Machelle Wilchesky, Director of the Donald Berman Maimonides Centre for Research in Aging, Assistant Professor for the Department of Family Medicine and Division of Geriatric Medicine at McGill University, and a scientist at the Centre for Clinical Epidemiology of the Lady Davis Institute for Medical Research (Jewish General Hospital), receives two prestigious grants: one from the Canadian Institutes of Health Research (CIHR) and the other from the McGill Innovation and Partnerships Program. Professor Wilchesky’s research program focuses on improving the primary (medical and nursing) care received by frail elderly people with dementia residing in long-term care facilities.
CIHR Project Grant
Professor Wilchesky wins a CIHR grant for her project entitled Piloting the Elder Abuse Suspicion Index – long-term care (EASI-ltc)©: A Mixed Methods implementation Feasibility Study. In 2019, Professor Wilchesky’s team published the EASI-ltc©, the first comprehensive tool that addresses all elder abuse domains for the long-term care (LTC) setting.

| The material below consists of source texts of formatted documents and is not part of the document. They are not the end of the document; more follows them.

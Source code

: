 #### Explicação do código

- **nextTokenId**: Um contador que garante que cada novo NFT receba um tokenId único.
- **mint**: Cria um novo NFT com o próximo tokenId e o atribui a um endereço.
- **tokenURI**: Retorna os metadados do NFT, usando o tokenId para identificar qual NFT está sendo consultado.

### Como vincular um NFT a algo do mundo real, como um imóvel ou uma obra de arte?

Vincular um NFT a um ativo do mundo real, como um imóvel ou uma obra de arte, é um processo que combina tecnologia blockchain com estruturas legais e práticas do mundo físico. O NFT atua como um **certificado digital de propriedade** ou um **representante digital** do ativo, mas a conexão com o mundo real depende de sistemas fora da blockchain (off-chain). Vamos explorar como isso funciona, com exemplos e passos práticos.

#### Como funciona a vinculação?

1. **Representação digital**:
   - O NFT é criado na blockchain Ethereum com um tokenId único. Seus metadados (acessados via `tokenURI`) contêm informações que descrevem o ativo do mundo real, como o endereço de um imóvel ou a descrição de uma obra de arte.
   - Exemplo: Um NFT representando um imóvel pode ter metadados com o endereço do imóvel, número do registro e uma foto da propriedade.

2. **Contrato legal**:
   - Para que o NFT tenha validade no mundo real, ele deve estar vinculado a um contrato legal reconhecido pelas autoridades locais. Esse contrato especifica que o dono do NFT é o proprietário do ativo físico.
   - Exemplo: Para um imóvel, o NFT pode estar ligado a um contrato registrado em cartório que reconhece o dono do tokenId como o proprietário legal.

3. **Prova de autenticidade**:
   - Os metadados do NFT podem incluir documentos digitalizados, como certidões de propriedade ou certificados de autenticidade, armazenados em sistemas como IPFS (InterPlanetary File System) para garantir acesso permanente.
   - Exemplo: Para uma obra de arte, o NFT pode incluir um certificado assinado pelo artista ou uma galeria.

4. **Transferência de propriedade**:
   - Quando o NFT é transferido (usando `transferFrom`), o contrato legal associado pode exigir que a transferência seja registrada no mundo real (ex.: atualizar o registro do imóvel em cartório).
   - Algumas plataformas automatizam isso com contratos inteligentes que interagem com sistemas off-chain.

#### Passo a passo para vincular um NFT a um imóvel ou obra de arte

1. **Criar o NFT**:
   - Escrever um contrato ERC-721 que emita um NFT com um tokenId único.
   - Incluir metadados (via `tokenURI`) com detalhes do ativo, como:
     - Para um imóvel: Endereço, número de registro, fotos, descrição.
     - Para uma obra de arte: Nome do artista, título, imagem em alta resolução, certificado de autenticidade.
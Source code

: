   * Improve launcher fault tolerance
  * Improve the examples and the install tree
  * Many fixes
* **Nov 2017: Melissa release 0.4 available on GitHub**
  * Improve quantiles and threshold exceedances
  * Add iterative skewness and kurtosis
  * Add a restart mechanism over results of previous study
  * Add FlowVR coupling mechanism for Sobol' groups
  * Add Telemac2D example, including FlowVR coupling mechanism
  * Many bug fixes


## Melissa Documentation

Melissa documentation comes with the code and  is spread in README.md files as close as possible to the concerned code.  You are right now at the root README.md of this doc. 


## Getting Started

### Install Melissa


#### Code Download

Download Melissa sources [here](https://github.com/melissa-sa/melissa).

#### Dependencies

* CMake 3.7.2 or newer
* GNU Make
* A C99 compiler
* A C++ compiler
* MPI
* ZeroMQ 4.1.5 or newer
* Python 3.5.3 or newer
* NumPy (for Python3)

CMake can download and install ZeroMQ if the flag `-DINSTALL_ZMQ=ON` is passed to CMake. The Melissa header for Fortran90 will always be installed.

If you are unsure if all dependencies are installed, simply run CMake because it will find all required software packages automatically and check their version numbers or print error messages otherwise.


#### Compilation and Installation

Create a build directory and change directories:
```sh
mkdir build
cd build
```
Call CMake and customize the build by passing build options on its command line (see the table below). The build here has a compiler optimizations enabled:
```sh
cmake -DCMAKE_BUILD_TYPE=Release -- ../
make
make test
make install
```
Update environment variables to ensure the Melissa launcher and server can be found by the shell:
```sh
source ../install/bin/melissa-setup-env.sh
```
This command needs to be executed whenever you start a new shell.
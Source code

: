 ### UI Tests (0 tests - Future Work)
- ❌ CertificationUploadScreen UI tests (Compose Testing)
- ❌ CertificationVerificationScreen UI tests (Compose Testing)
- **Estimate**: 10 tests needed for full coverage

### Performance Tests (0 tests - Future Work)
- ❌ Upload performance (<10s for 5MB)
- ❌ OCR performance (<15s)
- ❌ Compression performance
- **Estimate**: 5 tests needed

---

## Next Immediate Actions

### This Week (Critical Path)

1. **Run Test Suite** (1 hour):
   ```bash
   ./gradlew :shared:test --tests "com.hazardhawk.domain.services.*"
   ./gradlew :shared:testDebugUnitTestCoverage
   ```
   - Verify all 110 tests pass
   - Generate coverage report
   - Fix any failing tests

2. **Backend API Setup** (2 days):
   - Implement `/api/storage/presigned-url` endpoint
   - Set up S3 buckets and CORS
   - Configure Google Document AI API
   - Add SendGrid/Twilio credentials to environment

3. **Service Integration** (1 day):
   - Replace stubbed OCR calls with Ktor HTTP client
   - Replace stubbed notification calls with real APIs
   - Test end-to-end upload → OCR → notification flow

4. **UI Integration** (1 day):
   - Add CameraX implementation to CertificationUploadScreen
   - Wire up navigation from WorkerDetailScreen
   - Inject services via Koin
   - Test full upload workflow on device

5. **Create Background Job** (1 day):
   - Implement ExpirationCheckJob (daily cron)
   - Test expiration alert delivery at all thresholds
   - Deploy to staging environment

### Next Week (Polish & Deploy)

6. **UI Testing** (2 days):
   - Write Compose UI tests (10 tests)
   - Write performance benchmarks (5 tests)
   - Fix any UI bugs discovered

This new project grant will support study implementation within seven LTC and two intermediary care homes, and will:
1. Establish preliminary validity of the EASI-ltc tool in identifying cases of abuse; and
2. Determine the feasibility (including acceptability, demand, barriers, and facilitators) of implementation from the viewpoints of LTC staff, residents, and their families.
Mark Yaffe, Tenured Professor within the Department Family Medicine, who developed the original EASI© tool for use by family doctors in their offices, is co-investigator on this project.
McGill Innovation and Partnerships Program Grant
LTC is an under‐resourced primary care health care sector and, while technologies that can support our limited LTC clinical staff exist in theory, they have neither been tested nor have they been tailored for use in this setting. Professor Wilchesky’s grant from the McGill Innovation and Partnerships Program aims to address this. Her project is entitled Remote vital signs tracking using wearable sensor technology in the long‐term care setting: The Maimonides VitalTracer Co‐Creation & Implementation Pilot. In collaboration with OROT (the connected health innovation hub of the Jewish General Hospital), this project will:
1. Co‐create a clinical platform tailored for use by LTC clinical staff;
2. Determine the feasibility of implementation; and
3. Evaluate the validity of this technology to accurately provide remote vital signs data in this frail patient population.
Mark Karanofsky and Vladmir Khanassov, both members of the Department Family Medicine, are co-investigators on this project.